I cannot understate this. As a White man, the “OPEN LETTER TO JONATHAN BUTLER & #CONCERNEDSTUDENTS195” is possibly the most ignorant thing I’ve ever read in my entire life. Not that I haven’t been exposed to very hateful and overtly racist writings before. I was a History major at UC Davis and chose to specialize in the history of the United States and Race in America. I’m familiar with declarations of racial superiority made by the KKK and I’m aware of racist rulings by Judges in favor of slavery and segregation. This is not that.
This is worse.
This might very well be the best declaration of White Privilege, ever. The ‘Declaration of Dependence’ upon an invisible knapsack.
Perhaps the most telling statement this anonymous writer makes:
“My mind is overwhelmed with thoughts and questions about what I have seen lately, and maybe it’s just me…but there are things I don’t understand, things that I want to question, and things that I need to say.”
This proclamation boldly announces to the reader that the writer is genuinely concerned, frustrated, confused, and clearly speaking from a place of emotion and ignorance.
While this “Open Letter” is poorly written, and rambles along like an old drunk at the bar, it’s an excellent example of the dangers of being blind to White Privilege.
Indeed, many White people in my White experience tend to misunderstand and confuse the concept of “White Privilege,” often thinking its about a simplistic concept, as defined by access to wealth, or access to opportunity. Many feel that if they themselves are not rich, or did not grow up with a silver spoon, they don’t see how they can be “privileged.”
This misconception that White “privilege” is solely about success and wealth, often works together with personal feelings that we cannot be “racist” because we do not feel hateful in our hearts. Perhaps we “have black friends” or have had romantic relationships with people of color, so therefore the logic is we cannot be racist. Furthermore, many Whites often confuse individual prejudice with systemic racism, and cannot come to terms with the idea that: while Black people can indeed be prejudice or hateful, they cannot be “racist” by definition in a structural sense. The example of this is that a Black person can certainly dislike White people, or be prejudice against whites, however those feelings (or actions) are not backed by the weight of the system (society) which throughout our history has been built and controlled by Whites and concepts of White supremacy.

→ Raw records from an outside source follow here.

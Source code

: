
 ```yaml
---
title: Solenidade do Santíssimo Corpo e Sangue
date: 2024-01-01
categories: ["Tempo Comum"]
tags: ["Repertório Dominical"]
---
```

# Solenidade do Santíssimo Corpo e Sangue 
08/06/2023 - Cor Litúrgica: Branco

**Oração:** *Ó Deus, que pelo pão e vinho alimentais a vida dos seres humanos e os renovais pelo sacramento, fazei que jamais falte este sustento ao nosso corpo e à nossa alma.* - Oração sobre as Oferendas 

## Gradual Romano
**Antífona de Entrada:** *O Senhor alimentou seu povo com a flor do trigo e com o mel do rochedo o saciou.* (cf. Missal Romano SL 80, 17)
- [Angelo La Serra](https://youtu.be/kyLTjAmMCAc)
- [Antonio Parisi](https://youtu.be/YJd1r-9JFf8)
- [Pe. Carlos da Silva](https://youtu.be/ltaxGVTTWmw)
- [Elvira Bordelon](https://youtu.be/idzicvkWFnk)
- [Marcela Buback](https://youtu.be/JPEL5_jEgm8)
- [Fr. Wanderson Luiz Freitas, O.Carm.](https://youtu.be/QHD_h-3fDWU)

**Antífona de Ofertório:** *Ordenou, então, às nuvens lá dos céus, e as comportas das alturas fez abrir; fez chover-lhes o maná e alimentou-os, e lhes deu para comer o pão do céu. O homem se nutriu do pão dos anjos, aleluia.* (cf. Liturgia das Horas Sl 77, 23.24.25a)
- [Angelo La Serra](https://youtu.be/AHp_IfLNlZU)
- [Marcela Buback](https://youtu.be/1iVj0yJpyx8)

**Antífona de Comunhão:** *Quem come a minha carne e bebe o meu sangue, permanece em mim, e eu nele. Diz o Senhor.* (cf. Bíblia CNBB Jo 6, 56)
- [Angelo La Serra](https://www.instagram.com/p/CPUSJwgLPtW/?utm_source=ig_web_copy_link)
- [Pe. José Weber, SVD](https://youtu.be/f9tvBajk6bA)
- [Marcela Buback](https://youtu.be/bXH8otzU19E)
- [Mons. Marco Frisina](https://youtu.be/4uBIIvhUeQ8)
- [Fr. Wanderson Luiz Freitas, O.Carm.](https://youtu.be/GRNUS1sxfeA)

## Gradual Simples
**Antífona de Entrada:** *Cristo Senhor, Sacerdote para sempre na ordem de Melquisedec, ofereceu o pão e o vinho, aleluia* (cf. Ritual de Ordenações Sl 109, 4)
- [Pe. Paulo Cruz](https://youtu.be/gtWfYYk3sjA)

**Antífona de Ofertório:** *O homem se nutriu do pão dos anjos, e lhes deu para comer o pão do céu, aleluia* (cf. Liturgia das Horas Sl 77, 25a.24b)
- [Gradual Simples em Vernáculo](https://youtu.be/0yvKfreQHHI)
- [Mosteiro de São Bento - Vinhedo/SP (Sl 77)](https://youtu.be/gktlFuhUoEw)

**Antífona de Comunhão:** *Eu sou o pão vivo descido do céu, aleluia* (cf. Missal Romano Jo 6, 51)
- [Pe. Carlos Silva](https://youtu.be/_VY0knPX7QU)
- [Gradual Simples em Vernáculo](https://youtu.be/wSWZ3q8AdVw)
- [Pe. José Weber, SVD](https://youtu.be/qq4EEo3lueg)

That is, Black people have not prevented Whites from being free. Black people have never commonly organized to hunt and kill Whites. Black people have not prevented Whites from owning land. Black people have not prevented Whites from voting. Black people have not prevented Whites from playing sports. Black people have not prevented Whites from eating in public restaurants. Black people have not prevented Whites from swimming in public pools. Black people have not prevented Whites from integrating schools. Black people have not prevented Whites from receiving bank loans. Black people have not created drug enforcement policy that uses racial bias to target Whites. Black people have not passed laws that disparately sentence Whites for the same crimes. Black people have not built private prisons to profit from incarcerating disproportionate numbers of White people. Black people are not actively attempting to prevent Whites from profiting from the distribution of marijuana. Black people did not create a society in which human beings with “One drop” of “Black blood” are deemed as ‘Black‘ rather than ‘White,’ unless they can “pass” as otherwise.

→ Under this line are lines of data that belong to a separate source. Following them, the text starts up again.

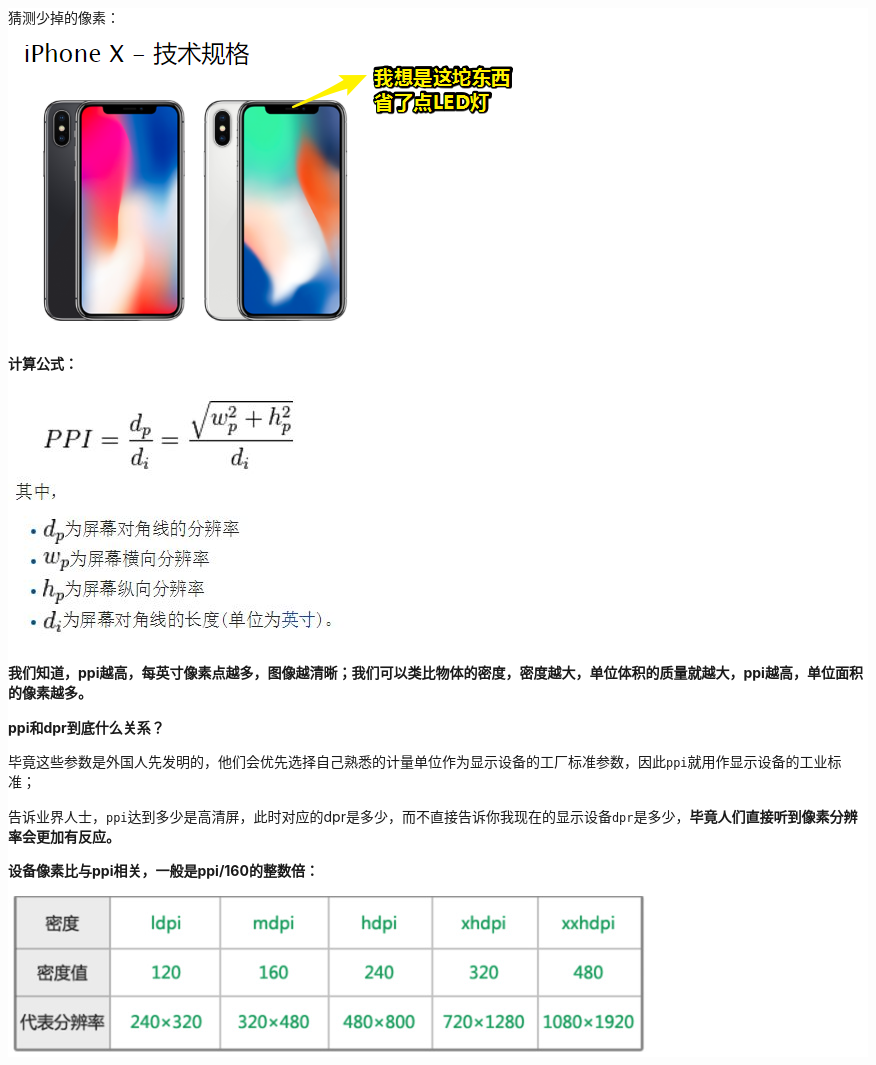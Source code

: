 猜测少掉的像素：

![1560091093545](img/04/1560091093545.png)

**计算公式：**

![img](img/04/bcf5c9ad6eaf0fb8758ae2742914066f_hd.jpg)

**我们知道，ppi越高，每英寸像素点越多，图像越清晰；我们可以类比物体的密度，密度越大，单位体积的质量就越大，ppi越高，单位面积的像素越多。**

 **ppi和dpr到底什么关系？**

毕竟这些参数是外国人先发明的，他们会优先选择自己熟悉的计量单位作为显示设备的工厂标准参数，因此`ppi`就用作显示设备的工业标准；

告诉业界人士，`ppi`达到多少是高清屏，此时对应的dpr是多少，而不直接告诉你我现在的显示设备`dpr`是多少，**毕竟人们直接听到像素分辨率会更加有反应。**

**设备像素比与ppi相关，一般是ppi/160的整数倍：**

![img](img/04/68747470733a2f2f7773332e73696e61696d672e636e2f6c617267652f303036744e6252776779316667386a6579366c66666a333068753034636d79342e6a7067.jpg)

So, although this particular White Privilege piece aimed at Jonathan Butler and Black students at #Mizzou is not radically violent or threatening. It helps to illustrate that the most dangerous kind of White Supremacy is simply a well-intentioned White person being utterly unaware of what White Privilege is in the first place. This lack of awareness of racial privilege, is a greater force than any purposeful denial, or calculated hatred. It’s a ferociously blind unconsciousness that maintains an atmosphere to birth the ideas of a Dylann Roof. It’s an inability to be empathetic, let alone concerned with the plight of people living in a place called Chi-Raq, and thus in part responsible. It’s a mindset that is categorically unaware of the daily realities of systemic oppression faced by people of color. Therefore it is to be ignorant of the basic advantages that come along with never having to navigate such obstacles.
But let’s be clear. This “Open Letter” is not the devious thoughts of a madman. These are very loud, confused, and racist feelings of someone who doesn’t wholly understand the History of the United States and it’s entanglement with White Supremacy. It’s to be absolutely unable to see the proverbial forrest through the tress. It’s to be both a benefactor and a mental slave to the pitfalls of privilege and supremacy and not even know it. This heavy amount of “not knowing,” or not understanding, can thus be startling and very scary when faced with it head on. Like a glitch in ‘the Matrix,’ many Whites choose to ignore the hard truths of racial inequality and revert to the ease of ignorance. The alternative is often too disruptive and challenges our concept of reality and what we are used to.
Paraphrasing Dr. Martin Luther King, the greatest threat to Black America achieving freedom and equality, is not the Klan, but the White Moderate that’s more dedicated to order, than justice.
In 2015, this pointed observation still rings true.